* **Data records**:
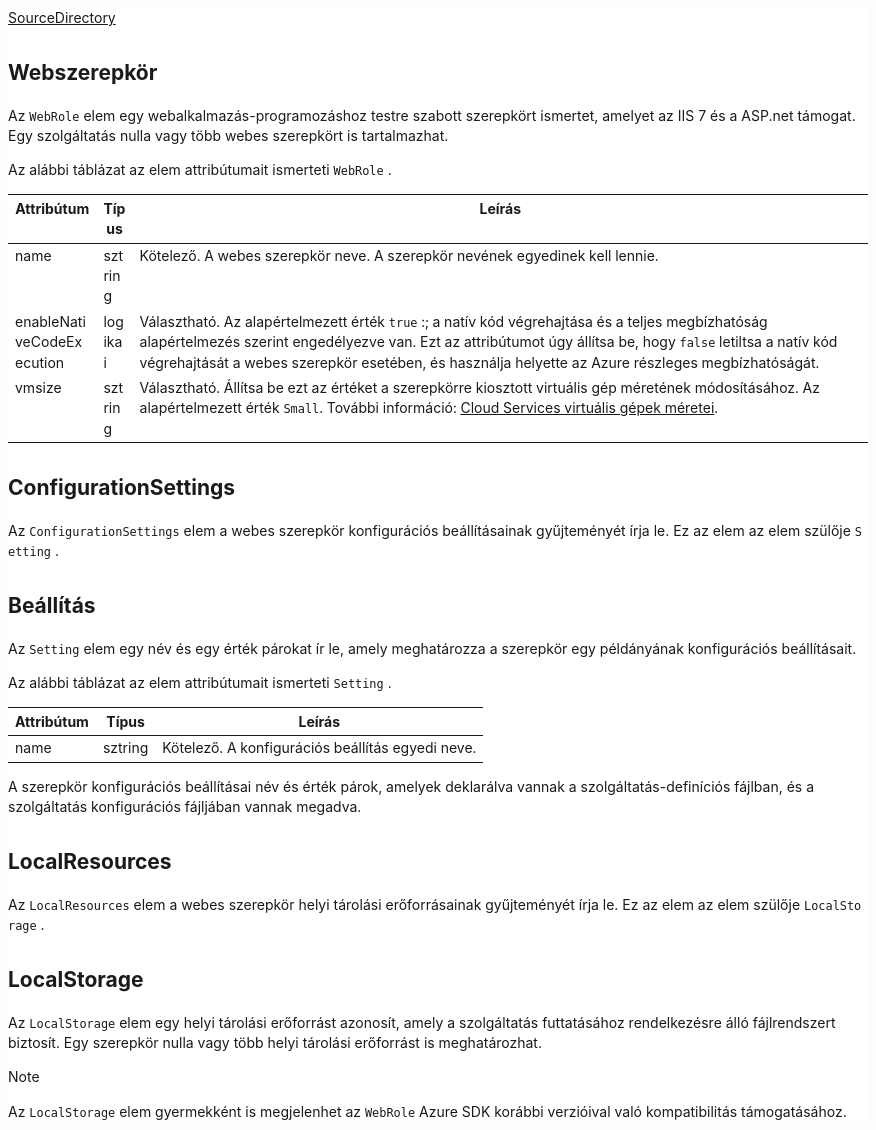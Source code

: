 [SourceDirectory](#SourceDirectory)

##  <a name="webrole"></a><a name="WebRole"></a>Webszerepkör  
Az `WebRole` elem egy webalkalmazás-programozáshoz testre szabott szerepkört ismertet, amelyet az IIS 7 és a ASP.net támogat. Egy szolgáltatás nulla vagy több webes szerepkört is tartalmazhat.

Az alábbi táblázat az elem attribútumait ismerteti `WebRole` .

| Attribútum | Típus | Leírás |  
| --------- | ---- | ----------- |  
|name|sztring|Kötelező. A webes szerepkör neve. A szerepkör nevének egyedinek kell lennie.|  
|enableNativeCodeExecution|logikai|Választható. Az alapértelmezett érték `true` :; a natív kód végrehajtása és a teljes megbízhatóság alapértelmezés szerint engedélyezve van. Ezt az attribútumot úgy állítsa be, hogy `false` letiltsa a natív kód végrehajtását a webes szerepkör esetében, és használja helyette az Azure részleges megbízhatóságát.|  
|vmsize|sztring|Választható. Állítsa be ezt az értéket a szerepkörre kiosztott virtuális gép méretének módosításához. Az alapértelmezett érték `Small`. További információ: [Cloud Services virtuális gépek méretei](cloud-services-sizes-specs.md).|  

##  <a name="configurationsettings"></a><a name="ConfigurationSettings"></a>ConfigurationSettings  
Az `ConfigurationSettings` elem a webes szerepkör konfigurációs beállításainak gyűjteményét írja le. Ez az elem az elem szülője `Setting` .

##  <a name="setting"></a><a name="Setting"></a>Beállítás  
Az `Setting` elem egy név és egy érték párokat ír le, amely meghatározza a szerepkör egy példányának konfigurációs beállításait.

Az alábbi táblázat az elem attribútumait ismerteti `Setting` .

| Attribútum | Típus | Leírás |  
| --------- | ---- | ----------- |  
|name|sztring|Kötelező. A konfigurációs beállítás egyedi neve.|  

A szerepkör konfigurációs beállításai név és érték párok, amelyek deklarálva vannak a szolgáltatás-definíciós fájlban, és a szolgáltatás konfigurációs fájljában vannak megadva.

##  <a name="localresources"></a><a name="LocalResources"></a>LocalResources  
Az `LocalResources` elem a webes szerepkör helyi tárolási erőforrásainak gyűjteményét írja le. Ez az elem az elem szülője `LocalStorage` .

##  <a name="localstorage"></a><a name="LocalStorage"></a>LocalStorage  
Az `LocalStorage` elem egy helyi tárolási erőforrást azonosít, amely a szolgáltatás futtatásához rendelkezésre álló fájlrendszert biztosít. Egy szerepkör nulla vagy több helyi tárolási erőforrást is meghatározhat.

> [!NOTE]
>  Az `LocalStorage` elem gyermekként is megjelenhet az `WebRole` Azure SDK korábbi verzióival való kompatibilitás támogatásához.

* **Exercise objective**: Please copy, exactly and with nothing else, the lines above beginning at the line that has "Azure részleges megbízhatóságát.|" and ending with the line that has "A szerepkör konfigurációs".

* **Answer below**:
|enableNativeCodeExecution|logikai|Választható. Az alapértelmezett érték `true` :; a natív kód végrehajtása és a teljes megbízhatóság alapértelmezés szerint engedélyezve van. Ezt az attribútumot úgy állítsa be, hogy `false` letiltsa a natív kód végrehajtását a webes szerepkör esetében, és használja helyette az Azure részleges megbízhatóságát.|  
|vmsize|sztring|Választható. Állítsa be ezt az értéket a szerepkörre kiosztott virtuális gép méretének módosításához. Az alapértelmezett érték `Small`. További információ: [Cloud Services virtuális gépek méretei](cloud-services-sizes-specs.md).|  

##  <a name="configurationsettings"></a><a name="ConfigurationSettings"></a>ConfigurationSettings  
Az `ConfigurationSettings` elem a webes szerepkör konfigurációs beállításainak gyűjteményét írja le. Ez az elem az elem szülője `Setting` .

##  <a name="setting"></a><a name="Setting"></a>Beállítás  
Az `Setting` elem egy név és egy érték párokat ír le, amely meghatározza a szerepkör egy példányának konfigurációs beállításait.

Az alábbi táblázat az elem attribútumait ismerteti `Setting` .

| Attribútum | Típus | Leírás |  
| --------- | ---- | ----------- |  
|name|sztring|Kötelező. A konfigurációs beállítás egyedi neve.|  

A szerepkör konfigurációs beállításai név és érték párok, amelyek deklarálva vannak a szolgáltatás-definíciós fájlban, és a szolgáltatás konfigurációs fájljában vannak megadva.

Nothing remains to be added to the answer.